Congenital aniridia is also associated with several other anterior segment dysgenesis syndromes, such as aniridiaankyloblepharon ectodermal dysplasia syndrome, which complicates the surgical management.[9] In syndromic cases, the lack of zonules not only predisposes the lens to subluxation; it also requires mindful modifications in the standard cataract surgery technique. The slow infusion technique is essential to decrease intraocular turbulence and preserve zonular integrity. Intraocular forceps, such as those used in our case, gave added control to the process of making the capsulorhexis, which is critical in the presence of zonular dialysis.[10]

Moreover, the diversity in phenotypic expression (from iris hypoplasia to severe corneal and lenticular defects) is attributed to the different roles of the PAX6 protein in ocular development, as supported by the literature. PAX6 is also known to play a role in differentiation and maintenance in multiple ocular tissues, such as the corneal epithelium, lens and retina. Interruption of these pathways results in a cascade of developmental abnormalities that is exacerbated by secondary sequelae, like in AAK, in which progressive corneal opacification contributes to disintegrating visual acuity.[6,7]

Key insights into the mechanisms of aniridia have come from animal models, especially a number of different Pax6-mutant mice (broadly termed ‘Sey’ mice). These models recapitulate the human phenotype and highlight the role of PAX6 dosage in normal eye formation. For example, studies using these models indicate that decreased PAX6 expression leads to not just iris malformation but a spectrum of lens and corneal structural abnormalities that corroborate our intraoperative observations of zonular deficiency and capsular difficulties.[8] Complete anterior segment assessment in terms of the degree of zonular compromise and other concomitant pathologies is important for pre-operative planning. If significant zonular weakness is detected, adjunctive devices, including capsular tension rings or scleral-fixated intraocular lenses, may be used to achieve long-term lens stability and enhance postoperative visual results.[10]

CONCLUSION

This case describes multiple anomalies that posed considerable surgical challenges. The presence of AAK necessitates lifelong, multidisciplinary management. Ongoing monitoring and patient education are crucial for preserving ocular surface integrity and maintaining visual function in individuals with aniridia.

Ethical approval:

Institutional review board approval is not required.

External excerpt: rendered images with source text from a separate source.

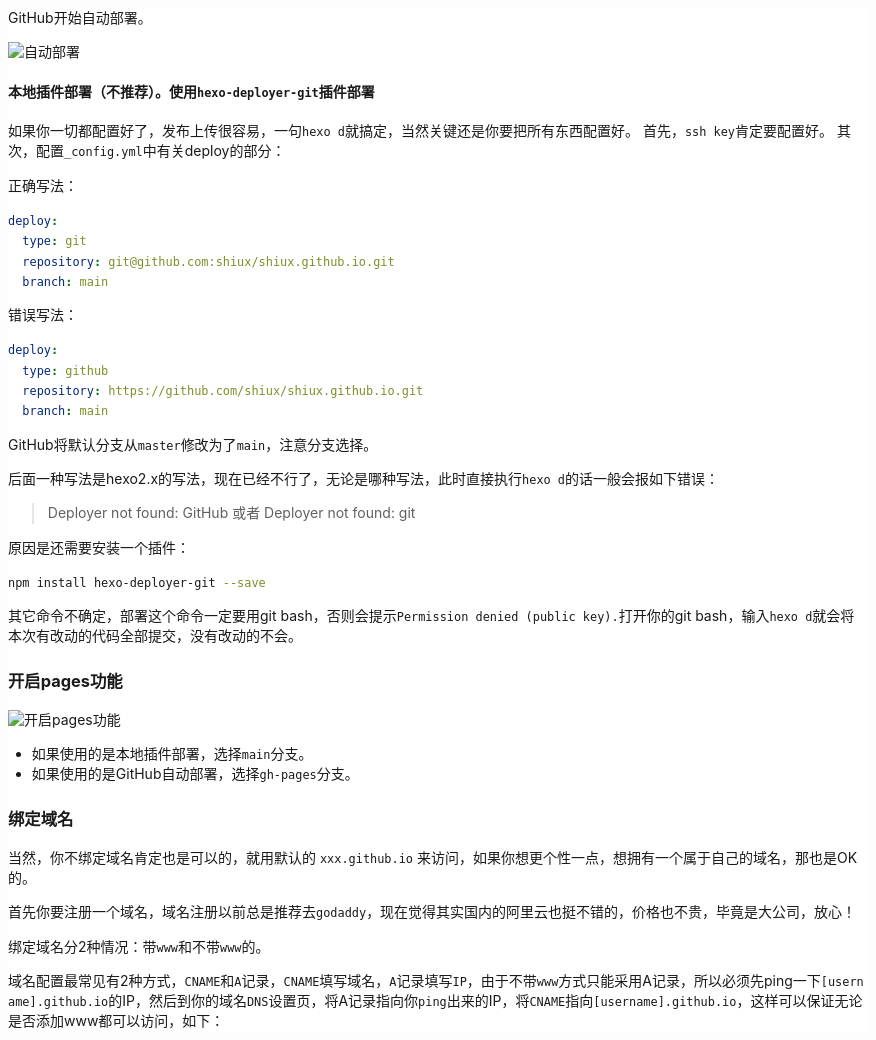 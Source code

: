 GitHub开始自动部署。

![自动部署](https://s2.loli.net/2022/12/30/eSZQJdxgDoWPBKp.png)

#### 本地插件部署（不推荐）。使用`hexo-deployer-git`插件部署

如果你一切都配置好了，发布上传很容易，一句`hexo d`就搞定，当然关键还是你要把所有东西配置好。 首先，`ssh key`肯定要配置好。 其次，配置`_config.yml`中有关deploy的部分：

正确写法：

```yaml
deploy:
  type: git
  repository: git@github.com:shiux/shiux.github.io.git
  branch: main
```

错误写法：

```yaml
deploy:
  type: github
  repository: https://github.com/shiux/shiux.github.io.git
  branch: main
```

GitHub将默认分支从`master`修改为了`main`，注意分支选择。

后面一种写法是hexo2.x的写法，现在已经不行了，无论是哪种写法，此时直接执行`hexo d`的话一般会报如下错误：

> Deployer not found: GitHub 或者 Deployer not found: git

原因是还需要安装一个插件：

```bash
npm install hexo-deployer-git --save
```

其它命令不确定，部署这个命令一定要用git bash，否则会提示`Permission denied (public key).`打开你的git bash，输入`hexo d`就会将本次有改动的代码全部提交，没有改动的不会。

### 开启pages功能

![开启pages功能](https://s2.loli.net/2022/12/30/RCG4FZ9IxfPcTJY.png)

- 如果使用的是本地插件部署，选择`main`分支。
- 如果使用的是GitHub自动部署，选择`gh-pages`分支。

### 绑定域名

当然，你不绑定域名肯定也是可以的，就用默认的 `xxx.github.io` 来访问，如果你想更个性一点，想拥有一个属于自己的域名，那也是OK的。

首先你要注册一个域名，域名注册以前总是推荐去`godaddy`，现在觉得其实国内的阿里云也挺不错的，价格也不贵，毕竟是大公司，放心！

绑定域名分2种情况：带`www`和不带`www`的。

域名配置最常见有2种方式，`CNAME`和`A`记录，`CNAME`填写域名，`A`记录填写`IP`，由于不带`www`方式只能采用A记录，所以必须先ping一下`[username].github.io`的IP，然后到你的域名`DNS`设置页，将A记录指向你`ping`出来的IP，将`CNAME`指向`[username].github.io`，这样可以保证无论是否添加www都可以访问，如下：
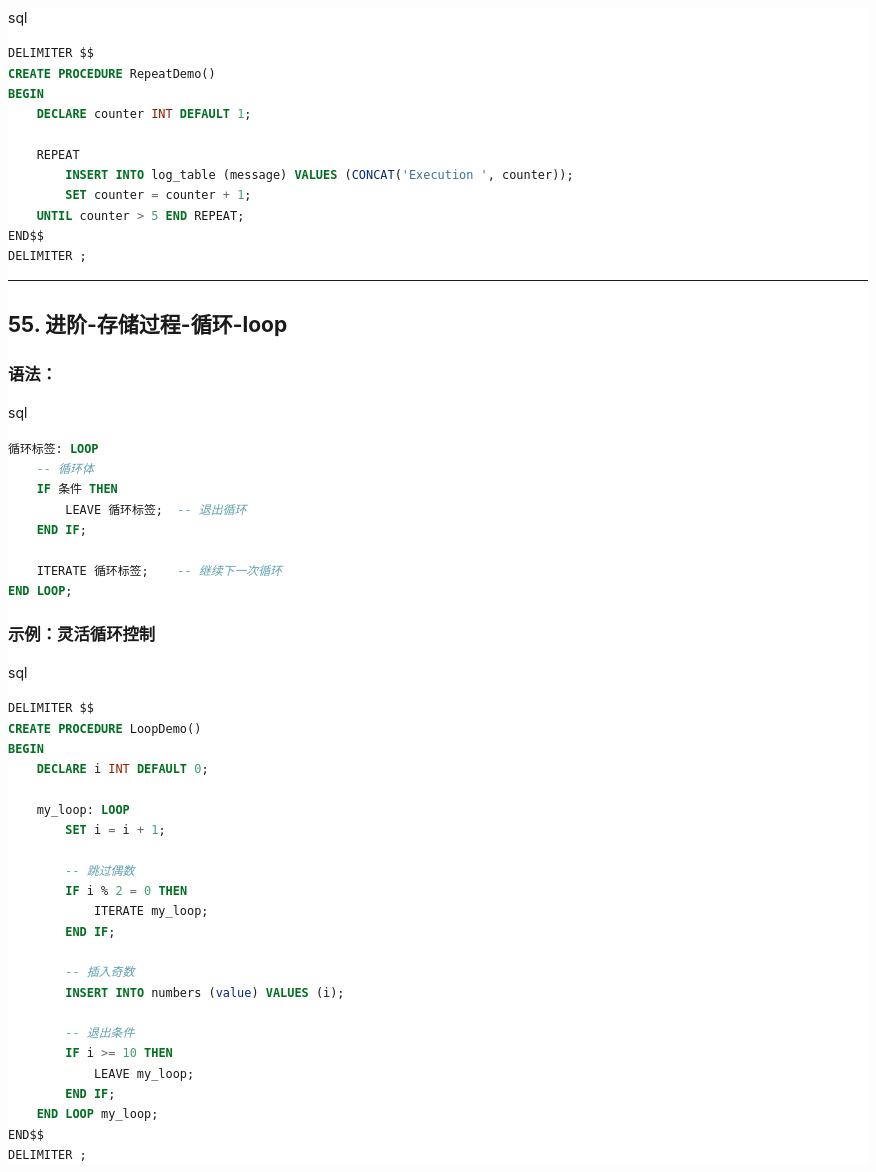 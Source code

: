 sql

```sql
DELIMITER $$
CREATE PROCEDURE RepeatDemo()
BEGIN
    DECLARE counter INT DEFAULT 1;
    
    REPEAT
        INSERT INTO log_table (message) VALUES (CONCAT('Execution ', counter));
        SET counter = counter + 1;
    UNTIL counter > 5 END REPEAT;
END$$
DELIMITER ;
```



------

## 55. 进阶-存储过程-循环-loop

### 语法：

sql

```sql
循环标签: LOOP
    -- 循环体
    IF 条件 THEN
        LEAVE 循环标签;  -- 退出循环
    END IF;
    
    ITERATE 循环标签;    -- 继续下一次循环
END LOOP;
```



### 示例：灵活循环控制

sql

```sql
DELIMITER $$
CREATE PROCEDURE LoopDemo()
BEGIN
    DECLARE i INT DEFAULT 0;
    
    my_loop: LOOP
        SET i = i + 1;
        
        -- 跳过偶数
        IF i % 2 = 0 THEN
            ITERATE my_loop;
        END IF;
        
        -- 插入奇数
        INSERT INTO numbers (value) VALUES (i);
        
        -- 退出条件
        IF i >= 10 THEN
            LEAVE my_loop;
        END IF;
    END LOOP my_loop;
END$$
DELIMITER ;
``` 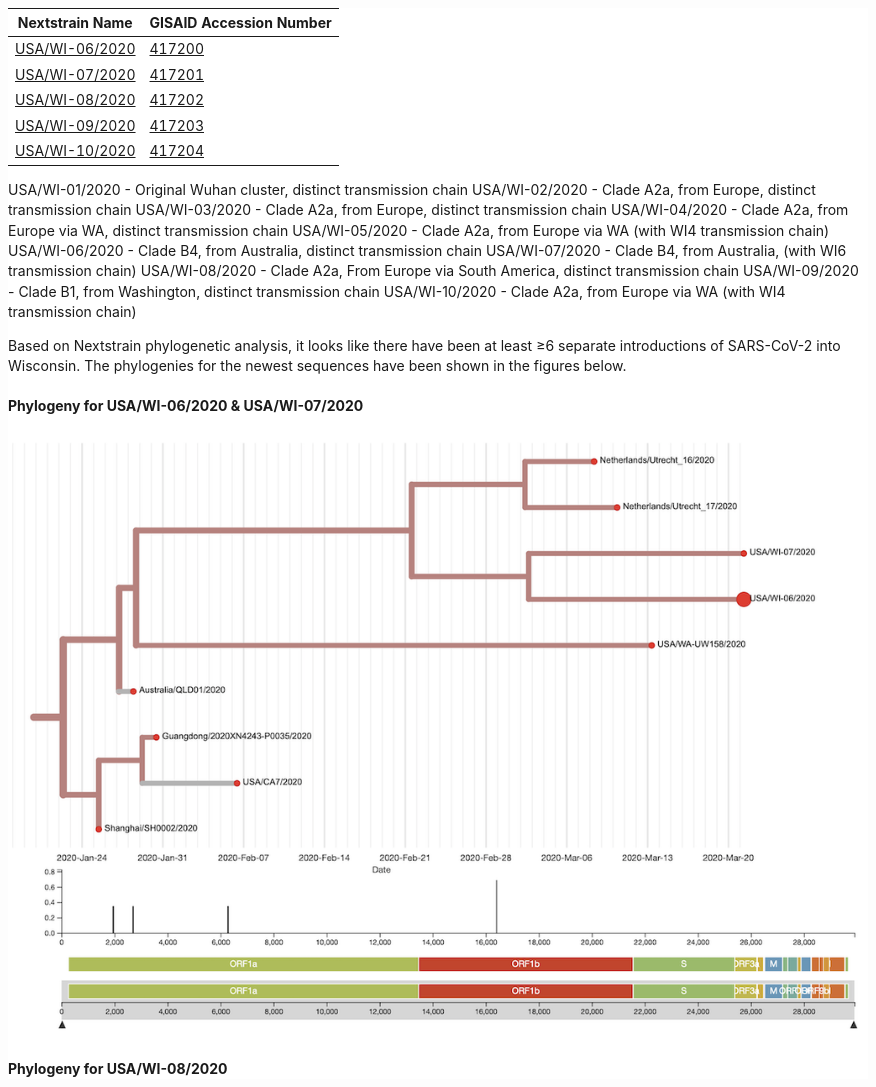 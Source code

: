 | Nextstrain Name                                                                   | GISAID Accession Number                                    |
|-----------------------------------------------------------------------------------|------------------------------------------------------------|
| [USA/WI-06/2020](https://nextstrain.org/ncov?c=clade_membership&s=USA/WI-06/2020) | [417200](https://platform.gisaid.org/epi3/frontend#50d5ae) |
| [USA/WI-07/2020](https://nextstrain.org/ncov?c=clade_membership&s=USA/WI-10/2020) | [417201](https://platform.gisaid.org/epi3/frontend#17e171) |
| [USA/WI-08/2020](https://nextstrain.org/ncov?c=clade_membership&s=USA/WI-08/2020) | [417202](https://platform.gisaid.org/epi3/frontend#560102) |
| [USA/WI-09/2020](https://nextstrain.org/ncov?c=clade_membership&s=USA/WI-09/2020) | [417203](https://platform.gisaid.org/epi3/frontend#6231c7) |
| [USA/WI-10/2020](https://nextstrain.org/ncov?c=clade_membership&s=USA/WI-10/2020) | [417204](https://platform.gisaid.org/epi3/frontend#6231c7) |

USA/WI-01/2020 - Original Wuhan cluster, distinct transmission chain 
USA/WI-02/2020 - Clade A2a, from Europe, distinct transmission chain 
USA/WI-03/2020 - Clade A2a, from Europe, distinct transmission chain 
USA/WI-04/2020 - Clade A2a, from Europe via WA, distinct transmission chain 
USA/WI-05/2020 - Clade A2a, from Europe via WA (with WI4 transmission chain) 
USA/WI-06/2020 - Clade B4, from Australia, distinct transmission chain 
USA/WI-07/2020 - Clade B4, from Australia, (with WI6 transmission chain) 
USA/WI-08/2020 - Clade A2a, From Europe via South America, distinct transmission chain 
USA/WI-09/2020 - Clade B1, from Washington, distinct transmission chain 
USA/WI-10/2020 - Clade A2a, from Europe via WA (with WI4 transmission chain) 

Based on Nextstrain phylogenetic analysis, it looks like there have been at least ≥6 separate introductions of SARS-CoV-2 into Wisconsin. The phylogenies for the newest sequences have been shown in the figures below. 

#### Phylogeny for USA/WI-06/2020 & USA/WI-07/2020
![WI-6-7](figures/WI6-7.png)
#### Phylogeny for USA/WI-08/2020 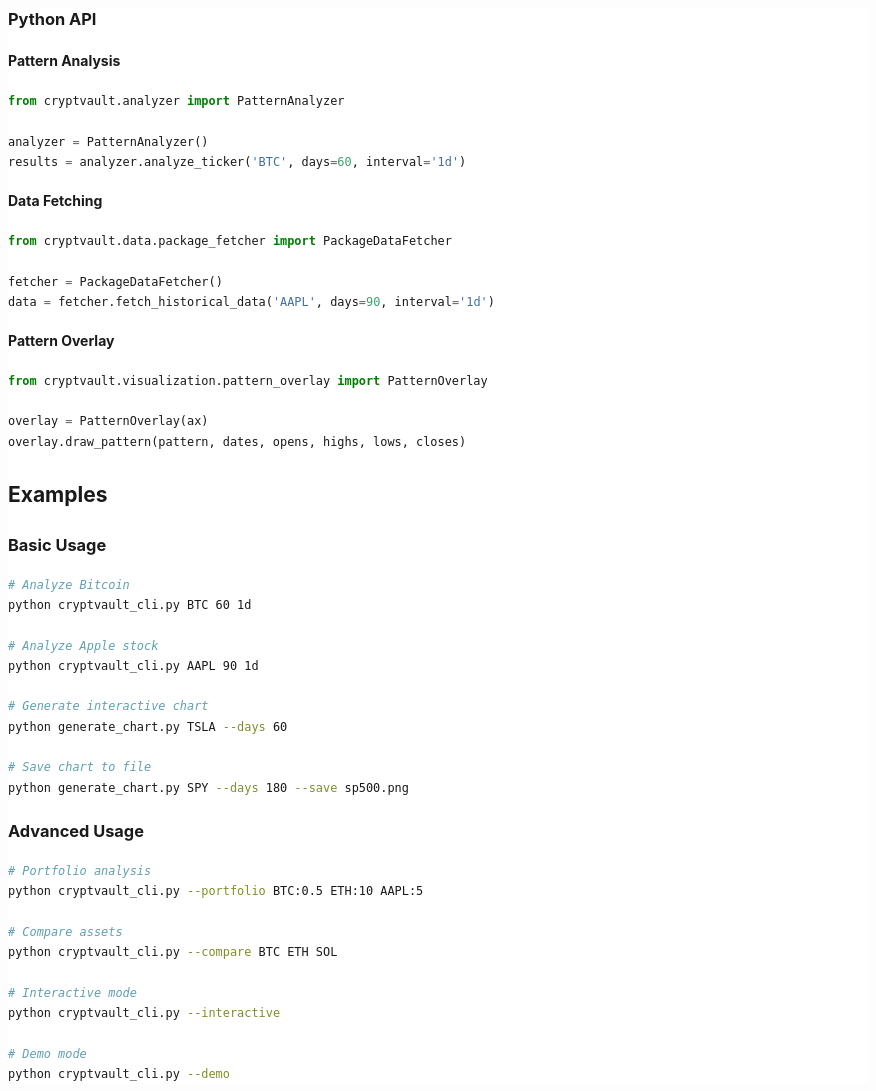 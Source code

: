 ### Python API

#### Pattern Analysis
```python
from cryptvault.analyzer import PatternAnalyzer

analyzer = PatternAnalyzer()
results = analyzer.analyze_ticker('BTC', days=60, interval='1d')
```

#### Data Fetching
```python
from cryptvault.data.package_fetcher import PackageDataFetcher

fetcher = PackageDataFetcher()
data = fetcher.fetch_historical_data('AAPL', days=90, interval='1d')
```

#### Pattern Overlay
```python
from cryptvault.visualization.pattern_overlay import PatternOverlay

overlay = PatternOverlay(ax)
overlay.draw_pattern(pattern, dates, opens, highs, lows, closes)
```

## Examples

### Basic Usage
```bash
# Analyze Bitcoin
python cryptvault_cli.py BTC 60 1d

# Analyze Apple stock
python cryptvault_cli.py AAPL 90 1d

# Generate interactive chart
python generate_chart.py TSLA --days 60

# Save chart to file
python generate_chart.py SPY --days 180 --save sp500.png
```

### Advanced Usage
```bash
# Portfolio analysis
python cryptvault_cli.py --portfolio BTC:0.5 ETH:10 AAPL:5

# Compare assets
python cryptvault_cli.py --compare BTC ETH SOL

# Interactive mode
python cryptvault_cli.py --interactive

# Demo mode
python cryptvault_cli.py --demo
```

Declaration of patient consent:

The authors certify that they have obtained all appropriate patient consent.

Conflicts of interest:

There are no conflicts of interest.

Use of artificial intelligence (AI)-assisted technology for manuscript preparation:

The authors confirm that there was no use of artificial intelligence (AI)-assisted technology for assisting in the writing or editing of the manuscript and no images were manipulated using AI.

Financial support and sponsorship: Nil.